Start of Block
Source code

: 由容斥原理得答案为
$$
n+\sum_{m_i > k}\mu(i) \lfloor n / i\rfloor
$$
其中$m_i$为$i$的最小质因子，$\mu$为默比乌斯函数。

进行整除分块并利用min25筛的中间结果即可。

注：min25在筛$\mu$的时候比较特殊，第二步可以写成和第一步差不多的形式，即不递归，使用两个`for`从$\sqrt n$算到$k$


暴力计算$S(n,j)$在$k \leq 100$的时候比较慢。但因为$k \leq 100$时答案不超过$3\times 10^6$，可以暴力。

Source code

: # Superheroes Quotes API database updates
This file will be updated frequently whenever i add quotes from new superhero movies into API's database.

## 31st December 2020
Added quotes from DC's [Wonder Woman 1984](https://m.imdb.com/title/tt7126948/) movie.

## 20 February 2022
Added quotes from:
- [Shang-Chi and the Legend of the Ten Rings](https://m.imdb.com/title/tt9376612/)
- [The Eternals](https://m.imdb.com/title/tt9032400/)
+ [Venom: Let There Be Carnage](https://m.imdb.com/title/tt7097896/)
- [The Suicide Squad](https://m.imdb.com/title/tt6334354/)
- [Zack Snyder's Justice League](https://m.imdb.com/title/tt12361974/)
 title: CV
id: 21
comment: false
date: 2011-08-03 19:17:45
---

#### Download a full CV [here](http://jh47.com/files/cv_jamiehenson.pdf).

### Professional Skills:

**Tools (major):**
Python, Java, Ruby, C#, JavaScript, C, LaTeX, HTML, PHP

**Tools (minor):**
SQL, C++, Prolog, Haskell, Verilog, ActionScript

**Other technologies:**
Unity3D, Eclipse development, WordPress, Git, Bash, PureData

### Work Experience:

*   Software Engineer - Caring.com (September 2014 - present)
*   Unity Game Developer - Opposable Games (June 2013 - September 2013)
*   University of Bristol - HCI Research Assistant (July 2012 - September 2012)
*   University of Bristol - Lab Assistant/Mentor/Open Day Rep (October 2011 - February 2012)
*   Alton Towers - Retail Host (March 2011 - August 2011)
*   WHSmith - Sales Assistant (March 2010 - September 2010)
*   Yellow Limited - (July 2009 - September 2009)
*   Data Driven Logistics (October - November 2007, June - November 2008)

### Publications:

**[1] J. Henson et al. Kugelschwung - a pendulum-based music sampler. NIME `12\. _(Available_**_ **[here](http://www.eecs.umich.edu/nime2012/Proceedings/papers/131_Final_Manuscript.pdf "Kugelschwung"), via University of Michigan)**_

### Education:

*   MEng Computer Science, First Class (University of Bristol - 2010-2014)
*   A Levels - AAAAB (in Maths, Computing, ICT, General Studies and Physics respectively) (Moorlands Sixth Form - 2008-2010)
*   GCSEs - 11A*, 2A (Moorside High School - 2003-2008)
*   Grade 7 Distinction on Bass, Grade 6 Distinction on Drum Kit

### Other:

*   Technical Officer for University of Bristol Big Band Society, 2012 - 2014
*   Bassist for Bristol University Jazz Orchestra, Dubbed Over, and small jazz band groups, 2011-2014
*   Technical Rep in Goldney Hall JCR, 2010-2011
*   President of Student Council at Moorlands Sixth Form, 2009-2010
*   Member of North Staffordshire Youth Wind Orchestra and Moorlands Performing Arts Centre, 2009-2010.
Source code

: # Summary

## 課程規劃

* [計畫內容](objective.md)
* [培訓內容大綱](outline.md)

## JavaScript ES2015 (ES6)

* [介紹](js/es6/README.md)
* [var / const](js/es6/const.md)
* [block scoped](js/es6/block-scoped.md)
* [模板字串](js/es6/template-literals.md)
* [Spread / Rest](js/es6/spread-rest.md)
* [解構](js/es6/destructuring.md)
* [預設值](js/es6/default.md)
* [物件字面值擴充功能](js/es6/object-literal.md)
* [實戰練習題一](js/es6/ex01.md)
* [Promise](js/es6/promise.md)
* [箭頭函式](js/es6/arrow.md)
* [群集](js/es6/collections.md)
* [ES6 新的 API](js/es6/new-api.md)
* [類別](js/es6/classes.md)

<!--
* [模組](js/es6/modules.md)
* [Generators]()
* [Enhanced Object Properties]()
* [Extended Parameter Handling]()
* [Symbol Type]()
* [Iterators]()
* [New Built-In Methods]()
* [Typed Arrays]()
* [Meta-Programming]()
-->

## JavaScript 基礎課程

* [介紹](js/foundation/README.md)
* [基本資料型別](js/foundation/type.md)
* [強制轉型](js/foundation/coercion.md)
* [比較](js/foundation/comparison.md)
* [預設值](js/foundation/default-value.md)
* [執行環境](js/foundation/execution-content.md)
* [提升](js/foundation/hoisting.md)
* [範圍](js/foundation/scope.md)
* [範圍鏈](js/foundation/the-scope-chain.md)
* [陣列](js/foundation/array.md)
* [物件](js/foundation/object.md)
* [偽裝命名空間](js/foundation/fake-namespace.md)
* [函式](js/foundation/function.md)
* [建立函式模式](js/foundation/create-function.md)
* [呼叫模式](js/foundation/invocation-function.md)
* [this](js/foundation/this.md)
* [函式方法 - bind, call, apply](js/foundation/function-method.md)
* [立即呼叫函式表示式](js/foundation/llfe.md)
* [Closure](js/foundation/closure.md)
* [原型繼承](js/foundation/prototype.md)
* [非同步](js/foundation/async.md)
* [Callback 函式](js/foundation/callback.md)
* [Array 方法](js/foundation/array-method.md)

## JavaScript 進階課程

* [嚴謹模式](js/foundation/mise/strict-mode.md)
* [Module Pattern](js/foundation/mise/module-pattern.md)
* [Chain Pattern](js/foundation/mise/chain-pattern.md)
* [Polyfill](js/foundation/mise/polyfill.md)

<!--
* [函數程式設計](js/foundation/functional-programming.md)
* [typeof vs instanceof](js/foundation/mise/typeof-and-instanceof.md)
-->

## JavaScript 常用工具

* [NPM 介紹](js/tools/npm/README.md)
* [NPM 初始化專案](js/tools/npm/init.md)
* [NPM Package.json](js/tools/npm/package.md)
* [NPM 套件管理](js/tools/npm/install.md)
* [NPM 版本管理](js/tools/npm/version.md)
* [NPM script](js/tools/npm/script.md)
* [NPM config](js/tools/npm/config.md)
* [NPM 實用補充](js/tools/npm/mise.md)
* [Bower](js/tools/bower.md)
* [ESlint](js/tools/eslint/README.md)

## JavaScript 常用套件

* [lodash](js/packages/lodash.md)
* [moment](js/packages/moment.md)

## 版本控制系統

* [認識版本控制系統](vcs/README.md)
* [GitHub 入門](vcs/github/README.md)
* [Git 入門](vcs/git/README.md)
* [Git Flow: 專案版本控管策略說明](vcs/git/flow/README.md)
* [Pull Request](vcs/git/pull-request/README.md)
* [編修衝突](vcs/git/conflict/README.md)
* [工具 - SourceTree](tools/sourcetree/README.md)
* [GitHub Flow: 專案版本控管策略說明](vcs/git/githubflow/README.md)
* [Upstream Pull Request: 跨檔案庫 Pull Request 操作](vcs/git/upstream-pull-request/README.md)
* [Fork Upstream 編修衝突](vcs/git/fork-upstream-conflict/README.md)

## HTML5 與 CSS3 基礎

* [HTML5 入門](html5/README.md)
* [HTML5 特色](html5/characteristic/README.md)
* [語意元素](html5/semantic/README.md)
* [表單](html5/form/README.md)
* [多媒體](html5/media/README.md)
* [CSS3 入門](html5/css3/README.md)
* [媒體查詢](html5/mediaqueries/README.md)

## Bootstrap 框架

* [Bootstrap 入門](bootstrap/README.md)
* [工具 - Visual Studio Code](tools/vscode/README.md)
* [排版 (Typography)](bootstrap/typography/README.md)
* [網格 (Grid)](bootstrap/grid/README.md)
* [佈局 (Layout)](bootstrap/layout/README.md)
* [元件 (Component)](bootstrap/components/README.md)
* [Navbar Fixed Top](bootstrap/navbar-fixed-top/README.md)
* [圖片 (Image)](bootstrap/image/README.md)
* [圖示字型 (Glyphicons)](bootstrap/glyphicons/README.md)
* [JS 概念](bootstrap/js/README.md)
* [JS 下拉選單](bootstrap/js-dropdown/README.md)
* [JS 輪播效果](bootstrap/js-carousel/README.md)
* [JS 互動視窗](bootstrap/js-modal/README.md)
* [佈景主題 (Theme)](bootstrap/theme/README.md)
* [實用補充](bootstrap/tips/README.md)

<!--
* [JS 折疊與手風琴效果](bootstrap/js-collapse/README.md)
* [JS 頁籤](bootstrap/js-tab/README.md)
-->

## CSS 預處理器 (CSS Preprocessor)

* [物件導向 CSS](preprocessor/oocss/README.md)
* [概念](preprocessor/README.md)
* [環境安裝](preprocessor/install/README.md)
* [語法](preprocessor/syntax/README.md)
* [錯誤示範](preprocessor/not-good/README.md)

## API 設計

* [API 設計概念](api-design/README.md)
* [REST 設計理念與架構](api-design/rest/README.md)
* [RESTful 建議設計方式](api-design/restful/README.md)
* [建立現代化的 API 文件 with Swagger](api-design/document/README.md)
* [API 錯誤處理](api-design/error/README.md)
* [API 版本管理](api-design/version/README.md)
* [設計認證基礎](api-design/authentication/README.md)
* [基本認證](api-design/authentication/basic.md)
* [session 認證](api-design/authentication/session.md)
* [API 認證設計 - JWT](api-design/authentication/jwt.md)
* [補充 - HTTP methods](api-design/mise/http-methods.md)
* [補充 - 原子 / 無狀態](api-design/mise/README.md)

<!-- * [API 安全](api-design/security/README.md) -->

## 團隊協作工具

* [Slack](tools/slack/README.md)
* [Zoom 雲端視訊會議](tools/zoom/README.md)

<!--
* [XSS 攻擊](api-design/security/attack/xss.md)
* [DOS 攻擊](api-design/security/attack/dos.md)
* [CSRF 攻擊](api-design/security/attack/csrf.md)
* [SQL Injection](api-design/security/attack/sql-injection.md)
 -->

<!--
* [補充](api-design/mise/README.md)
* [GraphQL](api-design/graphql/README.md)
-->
End of Block
## [ABOUT THIS EXERCISE]
The first line of the data, the line with "Python, Java, Ruby, C#, JavaScript, C, LaTeX, HTML, PHP", and all lines in between are to be copied exactly. Leave out everything else.

## [SOLVED PROBLEM]
Source code

: 由容斥原理得答案为
$$
n+\sum_{m_i > k}\mu(i) \lfloor n / i\rfloor
$$
其中$m_i$为$i$的最小质因子，$\mu$为默比乌斯函数。

进行整除分块并利用min25筛的中间结果即可。

注：min25在筛$\mu$的时候比较特殊，第二步可以写成和第一步差不多的形式，即不递归，使用两个`for`从$\sqrt n$算到$k$


暴力计算$S(n,j)$在$k \leq 100$的时候比较慢。但因为$k \leq 100$时答案不超过$3\times 10^6$，可以暴力。

Source code

: # Superheroes Quotes API database updates
This file will be updated frequently whenever i add quotes from new superhero movies into API's database.

## 31st December 2020
Added quotes from DC's [Wonder Woman 1984](https://m.imdb.com/title/tt7126948/) movie.

## 20 February 2022
Added quotes from:
- [Shang-Chi and the Legend of the Ten Rings](https://m.imdb.com/title/tt9376612/)
- [The Eternals](https://m.imdb.com/title/tt9032400/)
+ [Venom: Let There Be Carnage](https://m.imdb.com/title/tt7097896/)
- [The Suicide Squad](https://m.imdb.com/title/tt6334354/)
- [Zack Snyder's Justice League](https://m.imdb.com/title/tt12361974/)
 title: CV
id: 21
comment: false
date: 2011-08-03 19:17:45
---

#### Download a full CV [here](http://jh47.com/files/cv_jamiehenson.pdf).

### Professional Skills:

**Tools (major):**
Python, Java, Ruby, C#, JavaScript, C, LaTeX, HTML, PHP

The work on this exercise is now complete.